- _Entries provided_:
# # # #
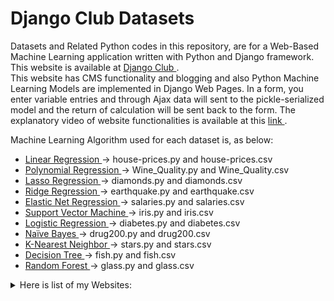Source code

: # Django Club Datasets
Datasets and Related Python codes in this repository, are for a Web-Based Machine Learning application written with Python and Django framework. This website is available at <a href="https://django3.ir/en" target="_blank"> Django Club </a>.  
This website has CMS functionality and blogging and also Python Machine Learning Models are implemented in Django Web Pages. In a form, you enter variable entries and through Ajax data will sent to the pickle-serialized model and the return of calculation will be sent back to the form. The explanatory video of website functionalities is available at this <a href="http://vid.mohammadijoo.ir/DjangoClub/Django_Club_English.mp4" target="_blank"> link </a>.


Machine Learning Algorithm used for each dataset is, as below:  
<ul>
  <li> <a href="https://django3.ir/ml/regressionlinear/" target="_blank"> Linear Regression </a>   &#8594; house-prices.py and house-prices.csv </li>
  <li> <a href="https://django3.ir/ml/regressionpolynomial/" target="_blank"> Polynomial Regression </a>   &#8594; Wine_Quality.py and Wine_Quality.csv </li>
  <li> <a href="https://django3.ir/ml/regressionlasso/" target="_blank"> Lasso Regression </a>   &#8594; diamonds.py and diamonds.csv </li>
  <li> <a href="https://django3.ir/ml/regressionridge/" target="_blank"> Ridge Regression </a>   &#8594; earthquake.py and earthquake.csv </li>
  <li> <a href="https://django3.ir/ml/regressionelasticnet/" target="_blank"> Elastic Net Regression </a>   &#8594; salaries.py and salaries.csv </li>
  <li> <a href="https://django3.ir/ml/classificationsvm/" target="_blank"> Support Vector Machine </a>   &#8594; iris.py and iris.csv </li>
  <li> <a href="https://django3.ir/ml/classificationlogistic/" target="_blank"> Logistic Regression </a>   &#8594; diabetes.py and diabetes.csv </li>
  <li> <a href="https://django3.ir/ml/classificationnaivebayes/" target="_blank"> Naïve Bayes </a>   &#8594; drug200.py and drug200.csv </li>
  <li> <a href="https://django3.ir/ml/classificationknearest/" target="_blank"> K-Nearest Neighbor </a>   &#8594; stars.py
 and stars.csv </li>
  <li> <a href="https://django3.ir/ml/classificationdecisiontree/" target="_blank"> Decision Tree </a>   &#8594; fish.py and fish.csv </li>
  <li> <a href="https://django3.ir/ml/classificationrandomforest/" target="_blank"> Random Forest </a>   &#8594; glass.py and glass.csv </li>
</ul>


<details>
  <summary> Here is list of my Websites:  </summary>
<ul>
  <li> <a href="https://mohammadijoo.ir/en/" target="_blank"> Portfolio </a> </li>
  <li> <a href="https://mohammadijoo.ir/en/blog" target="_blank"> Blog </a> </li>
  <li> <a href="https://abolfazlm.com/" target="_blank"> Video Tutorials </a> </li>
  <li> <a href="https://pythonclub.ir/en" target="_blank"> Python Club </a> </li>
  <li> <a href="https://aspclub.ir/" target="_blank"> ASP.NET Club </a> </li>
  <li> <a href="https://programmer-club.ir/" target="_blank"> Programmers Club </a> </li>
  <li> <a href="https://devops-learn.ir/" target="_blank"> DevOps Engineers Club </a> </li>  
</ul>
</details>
# # # #
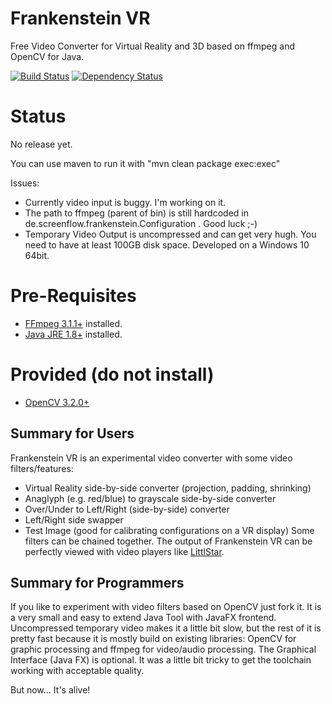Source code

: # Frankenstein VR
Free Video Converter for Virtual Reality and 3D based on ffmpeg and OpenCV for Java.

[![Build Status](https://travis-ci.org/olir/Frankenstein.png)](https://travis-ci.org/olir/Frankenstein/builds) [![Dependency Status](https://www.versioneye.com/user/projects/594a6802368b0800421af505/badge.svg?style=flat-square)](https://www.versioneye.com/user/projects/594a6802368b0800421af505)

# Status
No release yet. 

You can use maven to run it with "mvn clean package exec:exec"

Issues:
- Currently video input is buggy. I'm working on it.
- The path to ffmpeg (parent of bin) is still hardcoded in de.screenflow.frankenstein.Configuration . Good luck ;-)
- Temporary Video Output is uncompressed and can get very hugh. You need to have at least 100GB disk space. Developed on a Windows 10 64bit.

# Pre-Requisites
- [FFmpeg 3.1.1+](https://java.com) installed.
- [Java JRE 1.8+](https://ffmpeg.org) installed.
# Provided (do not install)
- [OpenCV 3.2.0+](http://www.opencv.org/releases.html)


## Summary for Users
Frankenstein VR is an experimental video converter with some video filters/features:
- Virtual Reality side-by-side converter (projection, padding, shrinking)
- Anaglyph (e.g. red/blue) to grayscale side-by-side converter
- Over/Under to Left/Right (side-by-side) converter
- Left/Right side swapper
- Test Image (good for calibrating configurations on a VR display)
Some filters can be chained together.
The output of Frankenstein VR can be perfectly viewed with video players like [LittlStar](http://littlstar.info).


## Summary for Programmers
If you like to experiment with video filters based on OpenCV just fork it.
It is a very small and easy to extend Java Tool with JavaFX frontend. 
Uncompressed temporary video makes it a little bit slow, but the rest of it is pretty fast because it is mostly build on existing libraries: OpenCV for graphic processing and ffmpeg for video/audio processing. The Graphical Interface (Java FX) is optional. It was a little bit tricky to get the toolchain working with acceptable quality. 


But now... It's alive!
# # # #
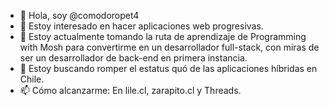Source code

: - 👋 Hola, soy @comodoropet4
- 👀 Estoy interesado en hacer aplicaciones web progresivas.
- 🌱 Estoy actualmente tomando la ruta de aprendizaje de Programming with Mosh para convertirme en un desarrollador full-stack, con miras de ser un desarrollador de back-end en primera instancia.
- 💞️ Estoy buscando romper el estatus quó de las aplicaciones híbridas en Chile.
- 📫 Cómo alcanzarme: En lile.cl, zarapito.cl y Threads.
# # # #
The response must hold only the lines above from the line with "- 💞️ Estoy buscando" through the line with "- 📫 Cómo alcanzarme: En", each copied exactly, both ends kept.

- 💞️ Estoy buscando romper el estatus quó de las aplicaciones híbridas en Chile.
- 📫 Cómo alcanzarme: En lile.cl, zarapito.cl y Threads.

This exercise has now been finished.